Segment Start: GIVEN RECORDS

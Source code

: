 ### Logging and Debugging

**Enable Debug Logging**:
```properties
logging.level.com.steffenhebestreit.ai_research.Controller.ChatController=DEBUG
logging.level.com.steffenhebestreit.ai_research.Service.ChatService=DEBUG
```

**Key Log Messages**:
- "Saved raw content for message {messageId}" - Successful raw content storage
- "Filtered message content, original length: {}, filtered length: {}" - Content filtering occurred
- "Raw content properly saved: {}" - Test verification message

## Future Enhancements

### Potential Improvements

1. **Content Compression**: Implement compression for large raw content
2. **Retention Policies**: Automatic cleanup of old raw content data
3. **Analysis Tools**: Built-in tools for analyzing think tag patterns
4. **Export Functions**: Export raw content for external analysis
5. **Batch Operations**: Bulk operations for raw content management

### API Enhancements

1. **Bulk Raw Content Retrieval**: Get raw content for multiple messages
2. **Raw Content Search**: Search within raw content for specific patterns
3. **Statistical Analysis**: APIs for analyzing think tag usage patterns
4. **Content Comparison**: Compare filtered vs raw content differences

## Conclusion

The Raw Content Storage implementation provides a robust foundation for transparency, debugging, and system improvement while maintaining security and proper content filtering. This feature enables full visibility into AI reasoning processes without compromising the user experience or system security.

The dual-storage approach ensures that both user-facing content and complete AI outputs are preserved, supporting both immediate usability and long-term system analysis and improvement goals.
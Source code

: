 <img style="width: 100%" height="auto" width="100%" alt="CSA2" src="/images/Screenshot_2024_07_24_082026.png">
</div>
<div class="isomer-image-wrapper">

Segment End: GIVEN RECORDS
Segment Start: GIVEN RECORDS

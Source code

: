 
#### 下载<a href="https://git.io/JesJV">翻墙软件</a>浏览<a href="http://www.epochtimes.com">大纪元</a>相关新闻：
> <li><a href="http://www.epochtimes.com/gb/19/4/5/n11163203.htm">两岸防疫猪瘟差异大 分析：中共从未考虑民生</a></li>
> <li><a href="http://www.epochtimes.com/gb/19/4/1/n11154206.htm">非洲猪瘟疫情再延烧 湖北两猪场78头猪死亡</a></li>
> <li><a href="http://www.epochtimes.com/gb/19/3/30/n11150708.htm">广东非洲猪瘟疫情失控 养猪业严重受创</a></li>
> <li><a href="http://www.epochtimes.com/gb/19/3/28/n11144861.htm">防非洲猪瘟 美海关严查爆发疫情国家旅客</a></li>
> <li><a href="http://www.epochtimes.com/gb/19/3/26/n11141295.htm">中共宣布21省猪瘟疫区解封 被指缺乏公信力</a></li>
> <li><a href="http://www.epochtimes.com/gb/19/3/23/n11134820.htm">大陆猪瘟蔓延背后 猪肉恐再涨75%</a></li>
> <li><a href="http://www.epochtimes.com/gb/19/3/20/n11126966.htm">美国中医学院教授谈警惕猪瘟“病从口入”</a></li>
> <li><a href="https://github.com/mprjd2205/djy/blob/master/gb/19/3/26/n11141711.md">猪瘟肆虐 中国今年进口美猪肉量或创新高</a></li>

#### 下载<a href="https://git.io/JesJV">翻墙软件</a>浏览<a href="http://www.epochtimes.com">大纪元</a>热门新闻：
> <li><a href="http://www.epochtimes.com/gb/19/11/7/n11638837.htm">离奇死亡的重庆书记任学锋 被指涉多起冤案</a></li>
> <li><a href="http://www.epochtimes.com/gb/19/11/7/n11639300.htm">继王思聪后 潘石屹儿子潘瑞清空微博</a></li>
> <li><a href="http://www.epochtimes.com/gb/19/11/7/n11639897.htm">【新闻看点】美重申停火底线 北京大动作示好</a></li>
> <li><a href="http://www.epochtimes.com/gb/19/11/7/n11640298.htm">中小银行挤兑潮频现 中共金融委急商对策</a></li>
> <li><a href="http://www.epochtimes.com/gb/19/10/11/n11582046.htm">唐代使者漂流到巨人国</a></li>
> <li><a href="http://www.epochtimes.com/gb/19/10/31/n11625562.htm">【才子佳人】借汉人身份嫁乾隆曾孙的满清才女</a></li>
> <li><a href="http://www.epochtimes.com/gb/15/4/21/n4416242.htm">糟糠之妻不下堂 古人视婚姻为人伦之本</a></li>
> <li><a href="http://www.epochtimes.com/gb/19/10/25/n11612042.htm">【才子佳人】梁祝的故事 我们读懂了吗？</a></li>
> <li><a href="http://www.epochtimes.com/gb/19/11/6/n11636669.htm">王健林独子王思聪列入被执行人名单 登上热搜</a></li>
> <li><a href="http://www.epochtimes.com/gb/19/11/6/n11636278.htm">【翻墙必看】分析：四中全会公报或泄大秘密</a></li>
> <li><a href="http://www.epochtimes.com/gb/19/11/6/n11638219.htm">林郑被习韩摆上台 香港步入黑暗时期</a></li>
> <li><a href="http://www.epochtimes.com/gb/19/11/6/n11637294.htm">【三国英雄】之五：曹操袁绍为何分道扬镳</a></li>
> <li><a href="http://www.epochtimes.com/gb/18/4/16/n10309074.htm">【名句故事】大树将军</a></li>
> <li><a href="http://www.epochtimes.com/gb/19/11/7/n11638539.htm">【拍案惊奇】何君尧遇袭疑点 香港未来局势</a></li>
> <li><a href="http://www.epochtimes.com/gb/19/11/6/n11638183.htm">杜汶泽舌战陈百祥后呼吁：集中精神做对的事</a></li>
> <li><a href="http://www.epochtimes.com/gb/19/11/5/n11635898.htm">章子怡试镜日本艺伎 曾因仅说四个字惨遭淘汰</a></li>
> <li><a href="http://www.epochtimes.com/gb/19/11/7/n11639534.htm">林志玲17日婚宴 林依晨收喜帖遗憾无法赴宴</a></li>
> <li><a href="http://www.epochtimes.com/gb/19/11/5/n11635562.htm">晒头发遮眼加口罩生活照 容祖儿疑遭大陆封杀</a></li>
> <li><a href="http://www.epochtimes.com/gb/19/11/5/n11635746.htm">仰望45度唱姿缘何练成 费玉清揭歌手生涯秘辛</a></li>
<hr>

Segment End: GIVEN RECORDS

▶ **PROBLEM DETAILS**
Return all lines from the entries that contain the string "filtering".

▶ **FINISHED EXERCISE**
- "Filtered message content, original length: {}, filtered length: {}" - Content filtering occurred
The Raw Content Storage implementation provides a robust foundation for transparency, debugging, and system improvement while maintaining security and proper content filtering. This feature enables full visibility into AI reasoning processes without compromising the user experience or system security.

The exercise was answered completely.